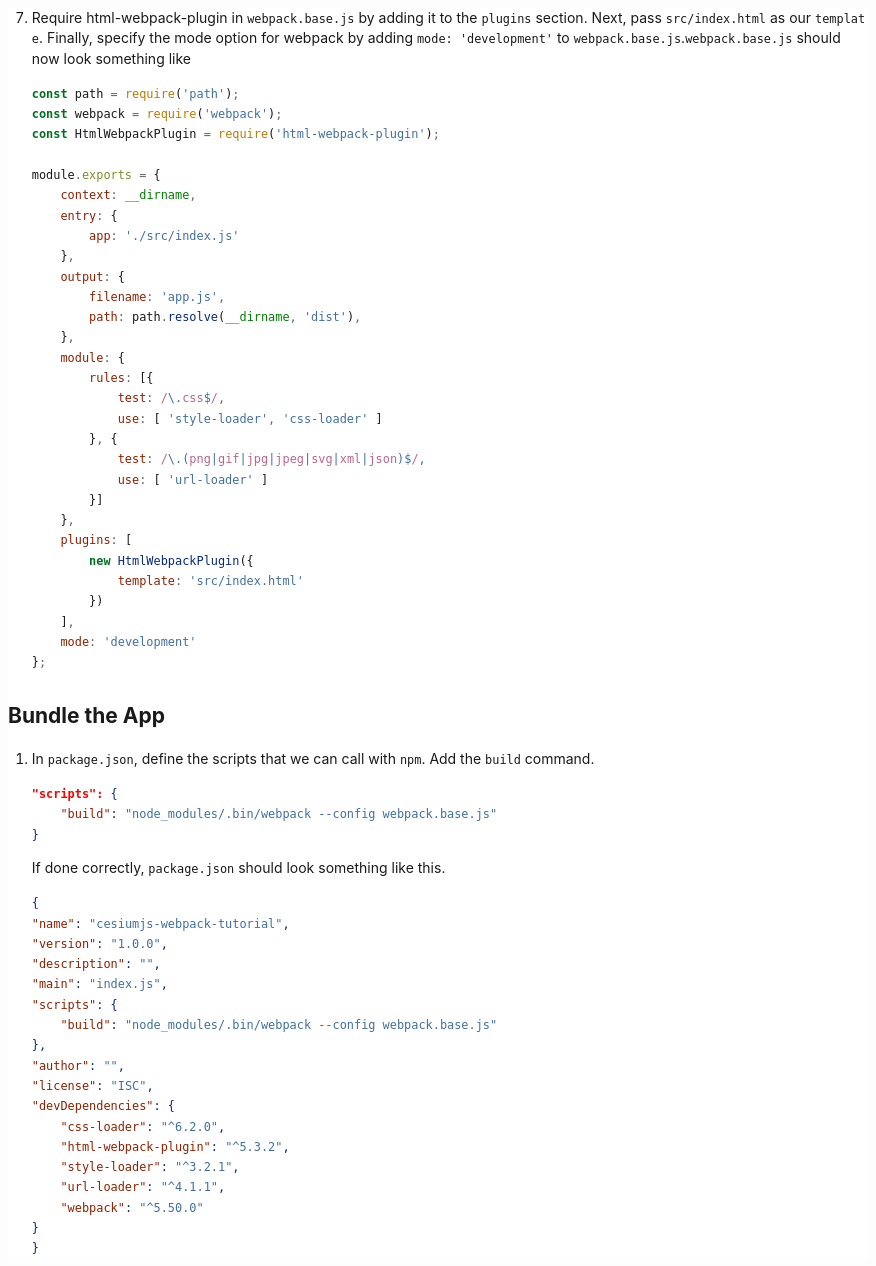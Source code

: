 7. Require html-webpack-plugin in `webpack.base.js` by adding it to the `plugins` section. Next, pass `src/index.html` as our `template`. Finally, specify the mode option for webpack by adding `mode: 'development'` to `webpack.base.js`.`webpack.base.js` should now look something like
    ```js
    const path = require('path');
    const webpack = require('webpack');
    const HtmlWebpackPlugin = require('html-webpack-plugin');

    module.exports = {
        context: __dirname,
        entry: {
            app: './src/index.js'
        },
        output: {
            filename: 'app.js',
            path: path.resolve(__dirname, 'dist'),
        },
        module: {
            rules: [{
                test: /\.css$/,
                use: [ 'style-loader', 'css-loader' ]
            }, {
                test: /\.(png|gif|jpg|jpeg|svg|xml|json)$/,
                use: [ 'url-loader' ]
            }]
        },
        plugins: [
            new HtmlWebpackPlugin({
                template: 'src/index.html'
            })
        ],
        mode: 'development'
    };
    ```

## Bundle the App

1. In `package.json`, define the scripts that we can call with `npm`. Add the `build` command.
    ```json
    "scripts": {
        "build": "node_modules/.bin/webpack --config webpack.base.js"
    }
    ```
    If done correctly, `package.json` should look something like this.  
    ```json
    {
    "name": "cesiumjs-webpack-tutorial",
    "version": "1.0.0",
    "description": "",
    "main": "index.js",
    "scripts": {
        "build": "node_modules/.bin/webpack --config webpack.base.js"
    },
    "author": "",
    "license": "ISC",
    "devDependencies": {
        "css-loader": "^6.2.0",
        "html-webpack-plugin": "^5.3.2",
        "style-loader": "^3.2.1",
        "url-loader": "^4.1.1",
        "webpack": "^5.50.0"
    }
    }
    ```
---
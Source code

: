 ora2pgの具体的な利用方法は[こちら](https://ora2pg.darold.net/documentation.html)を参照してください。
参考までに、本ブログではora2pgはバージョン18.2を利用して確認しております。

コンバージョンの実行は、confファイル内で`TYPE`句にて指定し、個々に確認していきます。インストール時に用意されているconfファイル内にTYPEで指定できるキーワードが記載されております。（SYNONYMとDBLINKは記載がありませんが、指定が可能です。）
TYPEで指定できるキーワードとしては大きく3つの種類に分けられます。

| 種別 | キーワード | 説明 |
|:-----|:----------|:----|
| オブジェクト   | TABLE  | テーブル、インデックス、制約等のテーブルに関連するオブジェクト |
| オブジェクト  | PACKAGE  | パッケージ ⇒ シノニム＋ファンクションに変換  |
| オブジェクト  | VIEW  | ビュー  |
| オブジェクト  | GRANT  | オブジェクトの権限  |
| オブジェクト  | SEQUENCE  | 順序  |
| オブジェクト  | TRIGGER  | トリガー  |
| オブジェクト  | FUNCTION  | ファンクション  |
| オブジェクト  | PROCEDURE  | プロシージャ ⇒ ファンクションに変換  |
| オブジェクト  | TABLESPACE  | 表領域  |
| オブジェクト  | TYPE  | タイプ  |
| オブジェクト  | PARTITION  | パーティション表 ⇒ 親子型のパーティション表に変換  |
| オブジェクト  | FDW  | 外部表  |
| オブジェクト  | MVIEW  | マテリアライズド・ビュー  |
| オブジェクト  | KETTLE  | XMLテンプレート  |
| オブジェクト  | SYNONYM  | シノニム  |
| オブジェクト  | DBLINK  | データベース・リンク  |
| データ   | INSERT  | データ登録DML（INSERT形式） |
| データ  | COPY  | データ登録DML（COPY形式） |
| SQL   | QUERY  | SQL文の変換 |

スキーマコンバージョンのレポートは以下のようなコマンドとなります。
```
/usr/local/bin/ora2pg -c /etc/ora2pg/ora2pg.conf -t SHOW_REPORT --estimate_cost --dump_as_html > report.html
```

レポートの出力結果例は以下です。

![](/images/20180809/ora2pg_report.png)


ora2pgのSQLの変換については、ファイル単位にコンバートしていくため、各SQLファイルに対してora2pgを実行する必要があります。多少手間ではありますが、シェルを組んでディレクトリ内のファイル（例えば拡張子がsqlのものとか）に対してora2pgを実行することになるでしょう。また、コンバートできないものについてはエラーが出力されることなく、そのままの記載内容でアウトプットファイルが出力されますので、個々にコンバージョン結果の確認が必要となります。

*WHAT YOU ARE ASKED TO DO*
The answer must consist of every line from the listing above that includes the word "path".

*EXPECTED OUTPUT*
    const path = require('path');
            path: path.resolve(__dirname, 'dist'),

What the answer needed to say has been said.